Misunderstandings, cheating areas of concern for online-only classes
April 17, 2014
While many universities are pushing online programs because they are an easy way to get higher enrollment (not to mention they are more cost effective), there are several advantages to traditional classroom learning that can’t be denied.
Classroom learning typically offers a multi-sensory appeal. A student can listen to the instructor, receive visual cues from PowerPoint slides, handouts or whiteboard/chalkboard lists, and participate in hands-on activities. Students can also access the instructor in class.
Interaction is immediate and there are opportunities to ask questions and participate in real, person-to-person discussions. This also allows students to benefit from the firsthand accounts of other students’ experiences.
According to a study done by the University of the Potomac, only 26 percent of online students claim to learn better online than in a classroom.
Cheating could also be a concern for online courses. Even if courses are designed to avoid tests, and therefore avoid cheating, certain classes cannot be evaluated the same, even with the use of essays. A traditional class with tests and an online class without tests are not even comparable. The learning experience for a student who has to go through studying and preparation for that test would definitely go far beyond a student who simply answers discussion questions on a given topic in an online forum.
There are, of course, other disadvantages to online courses. Online classes require more self-discipline, time management and motivation to complete work. Limited conversations with and access to instructors with no personal contact with other students are also major cons for many students.

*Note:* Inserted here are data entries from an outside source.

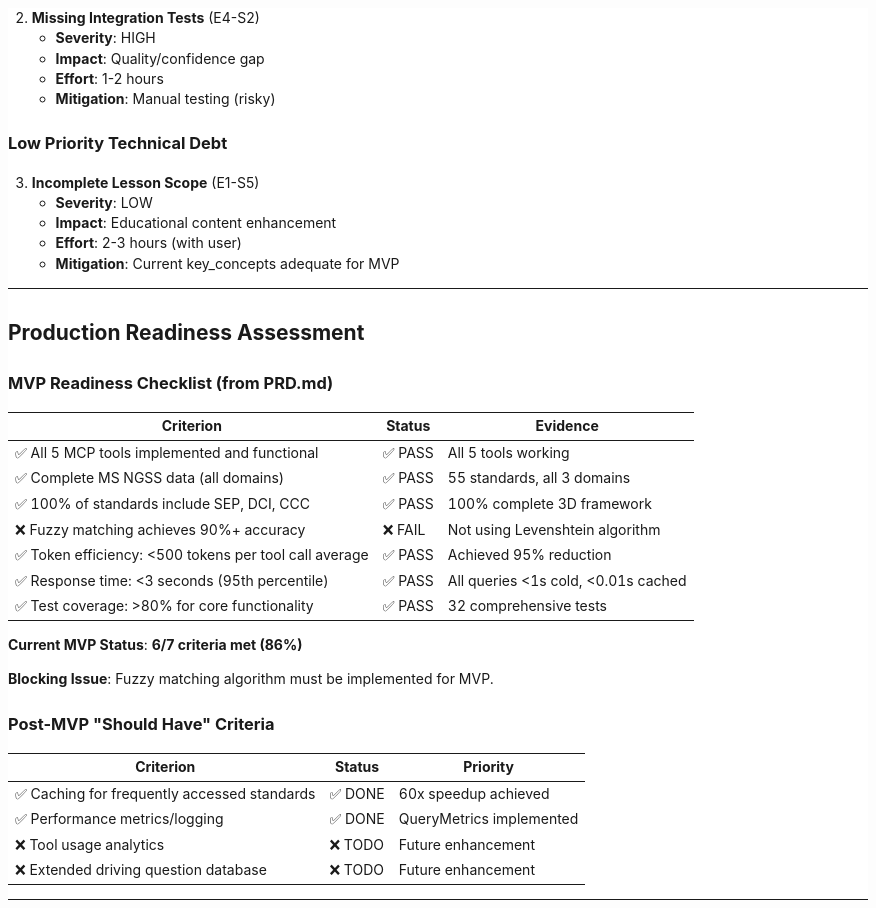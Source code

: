 2. **Missing Integration Tests** (E4-S2)
   - **Severity**: HIGH
   - **Impact**: Quality/confidence gap
   - **Effort**: 1-2 hours
   - **Mitigation**: Manual testing (risky)

### Low Priority Technical Debt

3. **Incomplete Lesson Scope** (E1-S5)
   - **Severity**: LOW
   - **Impact**: Educational content enhancement
   - **Effort**: 2-3 hours (with user)
   - **Mitigation**: Current key_concepts adequate for MVP

---

## Production Readiness Assessment

### MVP Readiness Checklist (from PRD.md)

| Criterion | Status | Evidence |
|-----------|--------|----------|
| ✅ All 5 MCP tools implemented and functional | ✅ PASS | All 5 tools working |
| ✅ Complete MS NGSS data (all domains) | ✅ PASS | 55 standards, all 3 domains |
| ✅ 100% of standards include SEP, DCI, CCC | ✅ PASS | 100% complete 3D framework |
| ❌ Fuzzy matching achieves 90%+ accuracy | ❌ FAIL | Not using Levenshtein algorithm |
| ✅ Token efficiency: <500 tokens per tool call average | ✅ PASS | Achieved 95% reduction |
| ✅ Response time: <3 seconds (95th percentile) | ✅ PASS | All queries <1s cold, <0.01s cached |
| ✅ Test coverage: >80% for core functionality | ✅ PASS | 32 comprehensive tests |

**Current MVP Status**: **6/7 criteria met (86%)**

**Blocking Issue**: Fuzzy matching algorithm must be implemented for MVP.

### Post-MVP "Should Have" Criteria

| Criterion | Status | Priority |
|-----------|--------|----------|
| ✅ Caching for frequently accessed standards | ✅ DONE | 60x speedup achieved |
| ✅ Performance metrics/logging | ✅ DONE | QueryMetrics implemented |
| ❌ Tool usage analytics | ❌ TODO | Future enhancement |
| ❌ Extended driving question database | ❌ TODO | Future enhancement |

---
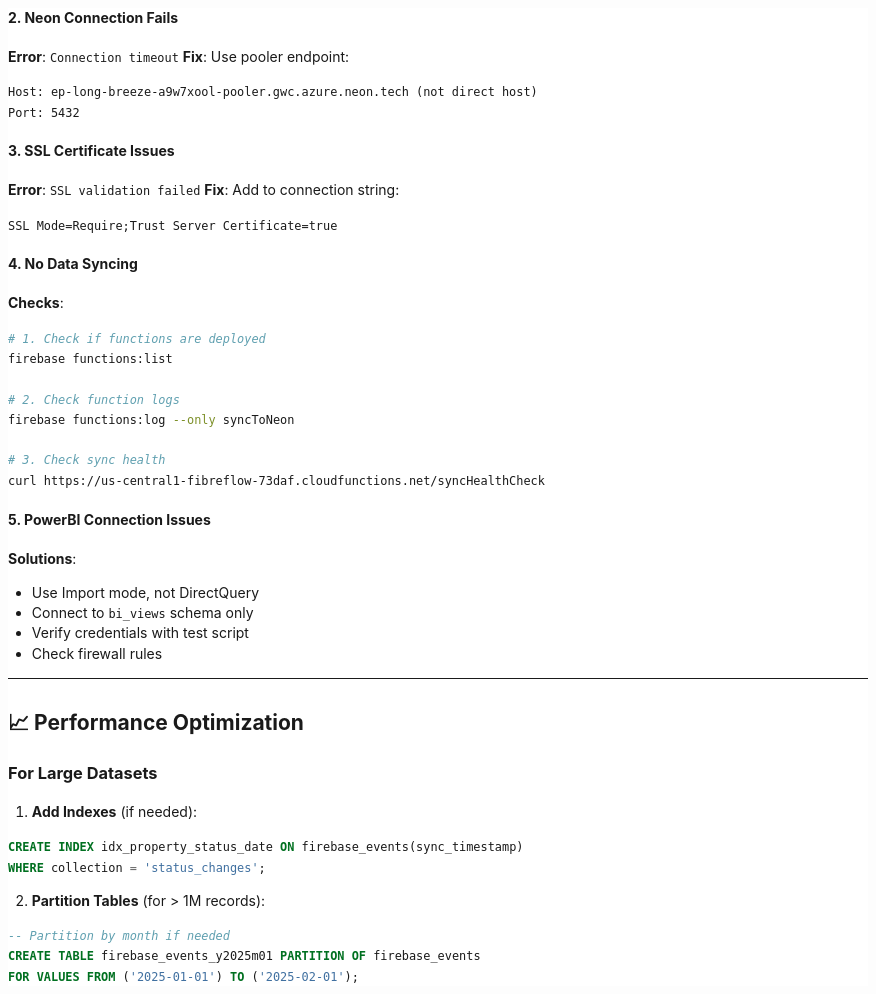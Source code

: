 #### 2. Neon Connection Fails
**Error**: `Connection timeout`
**Fix**: Use pooler endpoint:
```
Host: ep-long-breeze-a9w7xool-pooler.gwc.azure.neon.tech (not direct host)
Port: 5432
```

#### 3. SSL Certificate Issues
**Error**: `SSL validation failed`
**Fix**: Add to connection string:
```
SSL Mode=Require;Trust Server Certificate=true
```

#### 4. No Data Syncing
**Checks**:
```bash
# 1. Check if functions are deployed
firebase functions:list

# 2. Check function logs
firebase functions:log --only syncToNeon

# 3. Check sync health
curl https://us-central1-fibreflow-73daf.cloudfunctions.net/syncHealthCheck
```

#### 5. PowerBI Connection Issues
**Solutions**:
- Use Import mode, not DirectQuery
- Connect to `bi_views` schema only
- Verify credentials with test script
- Check firewall rules

---

## 📈 Performance Optimization

### For Large Datasets

1. **Add Indexes** (if needed):
```sql
CREATE INDEX idx_property_status_date ON firebase_events(sync_timestamp) 
WHERE collection = 'status_changes';
```

2. **Partition Tables** (for > 1M records):
```sql
-- Partition by month if needed
CREATE TABLE firebase_events_y2025m01 PARTITION OF firebase_events
FOR VALUES FROM ('2025-01-01') TO ('2025-02-01');
```
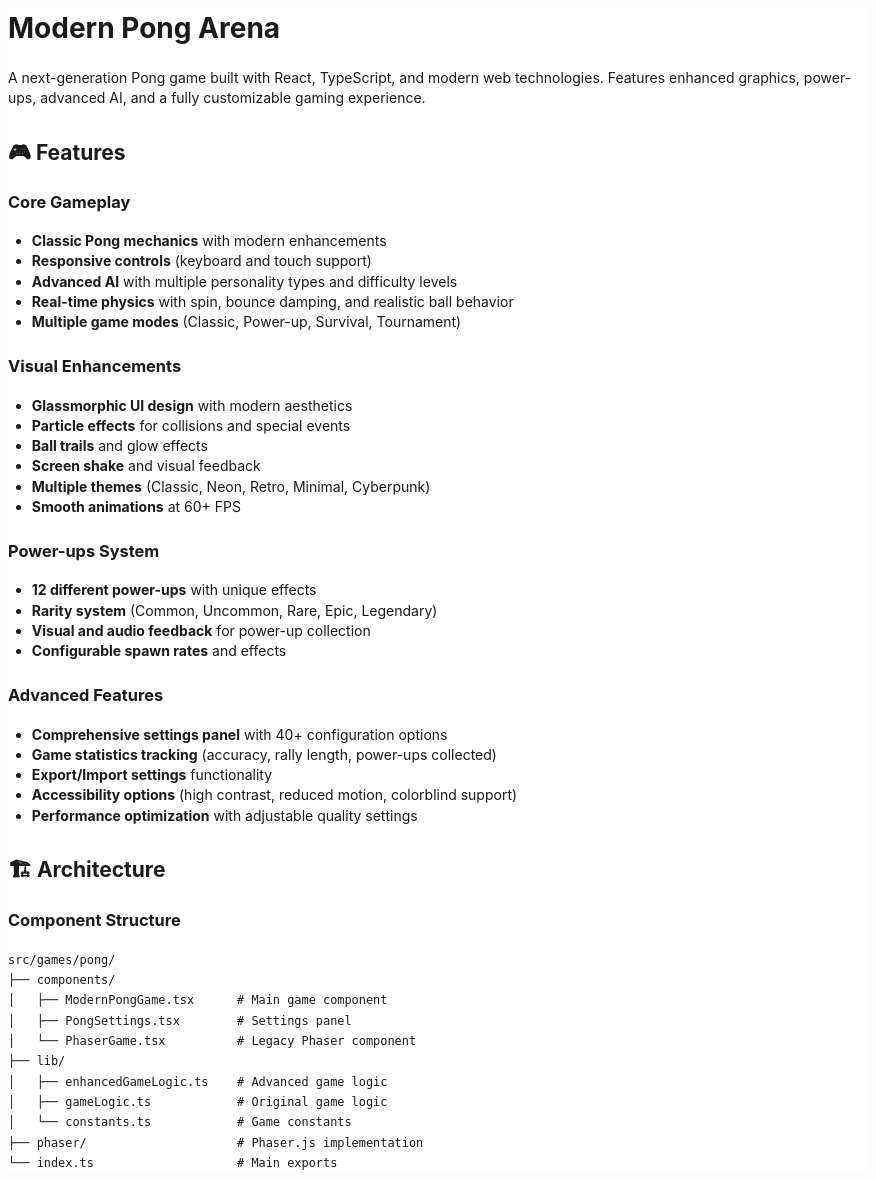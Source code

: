 # Modern Pong Arena

A next-generation Pong game built with React, TypeScript, and modern web technologies. Features enhanced graphics, power-ups, advanced AI, and a fully customizable gaming experience.

## 🎮 Features

### Core Gameplay
- **Classic Pong mechanics** with modern enhancements
- **Responsive controls** (keyboard and touch support)
- **Advanced AI** with multiple personality types and difficulty levels
- **Real-time physics** with spin, bounce damping, and realistic ball behavior
- **Multiple game modes** (Classic, Power-up, Survival, Tournament)

### Visual Enhancements
- **Glassmorphic UI design** with modern aesthetics
- **Particle effects** for collisions and special events
- **Ball trails** and glow effects
- **Screen shake** and visual feedback
- **Multiple themes** (Classic, Neon, Retro, Minimal, Cyberpunk)
- **Smooth animations** at 60+ FPS

### Power-ups System
- **12 different power-ups** with unique effects
- **Rarity system** (Common, Uncommon, Rare, Epic, Legendary)
- **Visual and audio feedback** for power-up collection
- **Configurable spawn rates** and effects

### Advanced Features
- **Comprehensive settings panel** with 40+ configuration options
- **Game statistics tracking** (accuracy, rally length, power-ups collected)
- **Export/Import settings** functionality
- **Accessibility options** (high contrast, reduced motion, colorblind support)
- **Performance optimization** with adjustable quality settings

## 🏗️ Architecture

### Component Structure
```
src/games/pong/
├── components/
│   ├── ModernPongGame.tsx      # Main game component
│   ├── PongSettings.tsx        # Settings panel
│   └── PhaserGame.tsx          # Legacy Phaser component
├── lib/
│   ├── enhancedGameLogic.ts    # Advanced game logic
│   ├── gameLogic.ts            # Original game logic
│   └── constants.ts            # Game constants
├── phaser/                     # Phaser.js implementation
└── index.ts                    # Main exports
```

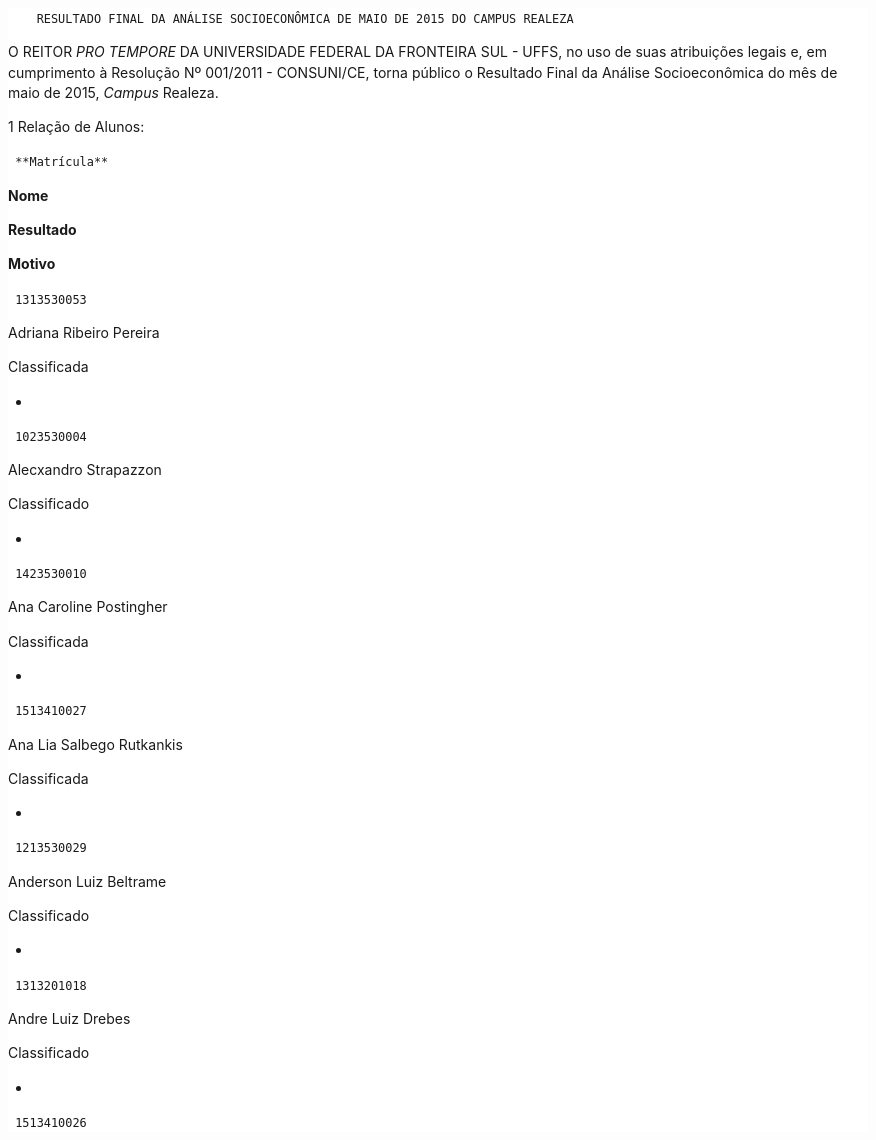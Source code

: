         RESULTADO FINAL DA ANÁLISE SOCIOECONÔMICA DE MAIO DE 2015 DO CAMPUS REALEZA  

O REITOR *PRO TEMPORE* DA UNIVERSIDADE FEDERAL DA FRONTEIRA SUL - UFFS, no uso de suas atribuições legais e, em cumprimento à Resolução Nº 001/2011 - CONSUNI/CE, torna público o Resultado Final da Análise Socioeconômica do mês de maio de 2015, *Campus* Realeza.

 1 Relação de Alunos:

     **Matrícula**

   **Nome**

   **Resultado**

   **Motivo**

     1313530053

   Adriana Ribeiro Pereira

   Classificada

   -

     1023530004

   Alecxandro Strapazzon

   Classificado

   -

     1423530010

   Ana Caroline Postingher

   Classificada

   -

     1513410027

   Ana Lia Salbego Rutkankis

   Classificada

   -

     1213530029

   Anderson Luiz Beltrame

   Classificado

   -

     1313201018

   Andre Luiz Drebes

   Classificado

   -

     1513410026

Well-prepared online instructors are available via e-mail, phone and instant messaging; students still won’t develop the same interpersonal relationship in most cases. The potential for misunderstanding is always more prevalent in online communication, especially because of the lack of context and nonverbal clues in e-mail and discussion boards.
We think online classes can never truly replace certain aspects of traditional classrooms, and that universities should keep that in mind when pushing for online instruction.